Lion Air’s huge Airbus order, placed 18 months after its huge Boeing order, exposes a weakness in the foreign ownership rules for  Australian domestic airlines.

Australia allows 100% foreign shareholder equity in such carriers, such as Tiger Airways Australia (currently 100% Singapore owned) and Virgin Blue when it was set up late in 1999 (and began service in 2000), which was almost 100% owned by UK venture capitalist Richard Branson.

But no-one thought to provide for the quid pro quo  so that while a giant enterprise like Indonesia’s Lion Air can own 100% of an Australian domestic carrier, investors in this country cannot own 100% of a carrier in our northern neighbour, which is rapidly emerging as a highly attractive and very large aviation market.

Lion Air has been making references about a possible Australian venture for around seven years, dating back to a time when few in this country took it or for that matter the Indonesia aviation market seriously.

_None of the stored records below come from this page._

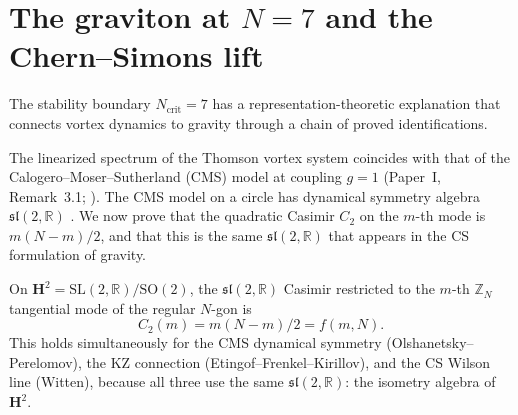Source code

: \section{The graviton at $N = 7$ and the Chern--Simons lift}
\label{sec:graviton}

The stability boundary $N_{\mathrm{crit}} = 7$ has a
representation-theoretic explanation that connects
vortex dynamics to gravity through a chain of
proved identifications.

The linearized spectrum of the Thomson vortex system
coincides with that of the
Calogero--Moser--Sutherland (CMS) model at coupling $g = 1$
(Paper~I, Remark~3.1; \citealt{Calogero1975}).
The CMS model on a circle has dynamical symmetry algebra
$\mathfrak{sl}(2,\mathbb{R})$
\citep{OlshanetskyPerelomov1976}.
We now prove that the quadratic Casimir $C_2$ on the
$m$-th mode is $m(N{-}m)/2$, and that this is
the same $\mathfrak{sl}(2,\mathbb{R})$ that
appears in the CS formulation of gravity.

\begin{proposition}
\label{prop:casimir-havelock}
On $\mathbf{H}^2 = \mathrm{SL}(2,\mathbb{R})/\mathrm{SO}(2)$,
the $\mathfrak{sl}(2,\mathbb{R})$ Casimir restricted to the
$m$-th $\mathbb{Z}_N$ tangential mode of the regular $N$-gon is
\begin{equation}\label{eq:cms-casimir}
  C_2(m) = m(N{-}m)/2 = f(m,N).
\end{equation}
This holds simultaneously for the CMS dynamical symmetry
(Olshanetsky--Perelomov), the KZ connection (Etingof--Frenkel--Kirillov),
and the CS Wilson line (Witten), because all three use the
same $\mathfrak{sl}(2,\mathbb{R})$: the isometry algebra
of~$\mathbf{H}^2$.
\end{proposition}

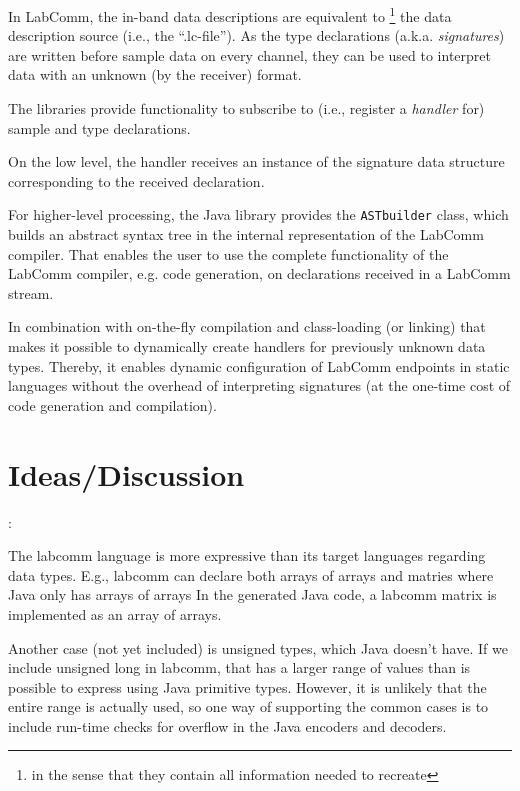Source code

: \documentclass[a4paper]{article}
\begin{document}
In LabComm, the in-band data descriptions are equivalent to \footnote{in
the sense that they contain all information needed to recreate} the data
description source (i.e., the ``.lc-file'').
%
As the type declarations (a.k.a. \emph{signatures}) are written before
sample data on every channel, they can be used to interpret data with
an unknown (by the receiver) format.

The libraries provide functionality to subscribe to (i.e., register a
\emph{handler} for) sample and type declarations.

On the low level, the handler receives an instance of the signature
data structure corresponding to the received declaration.


For higher-level processing, the Java library provides the
\verb+ASTbuilder+ class, which builds an abstract syntax tree in
the internal representation of the LabComm compiler.
That enables the user to use the complete functionality of the
LabComm compiler, e.g. code generation,  on declarations received in a
LabComm stream. 


In combination with on-the-fly compilation and class-loading (or
linking) that makes it possible to dynamically create handlers for
previously unknown data types. Thereby, it enables dynamic configuration
of LabComm endpoints in static languages without the overhead of
interpreting signatures (at the one-time cost of code generation and
compilation).







\section{Ideas/Discussion}:

The labcomm language is more expressive than its target languages regarding data types.
E.g., labcomm can declare both arrays of arrays and matries where Java only has arrays of arrays
In the generated Java code, a labcomm matrix is implemented as an array of arrays.

Another case (not yet included) is unsigned types, which Java doesn't have. If we include
unsigned long in labcomm, that has a larger range of values than is possible to express using
Java primitive types. However, it is unlikely that the entire range is actually used, so one
way of supporting the common cases is to include run-time checks for overflow in the Java encoders
and decoders.
\end{document}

However its co-founder and chief executive Rusdi Kirana did mention Australia once more, in passing, at the ceremonial signing of the order for 234 assorted A320 family single aisle jets at the Elysée Palace in Paris, an event that might make even the very thick take Lion Air seriously.

The order worth a notional $24 billion if Lion Air paid the list price, (which it didn’t)  is said to have been larger than the October 2011 order for 230 assorted Boeing single aisle 737s after discounts.

It is more likely than not that we will see Lions v Tigers played out in Australia in due course, not necessarily Tiger Australia of course, which may not last long enough to be devoured.

Both the Qantas and Virgin Australia groups would be acutely aware of Lion’s ambitions, and acutely attuned to any sign that either is even exchanging raised eyebrows with Lion, since the biggest problems both Australian aviation groups face in Asia are scale, connections and capital.

Lion Air doesn’t need to cooperate with either group, it has the mass and it seems, the money, to do what it likes, if it is allowed to.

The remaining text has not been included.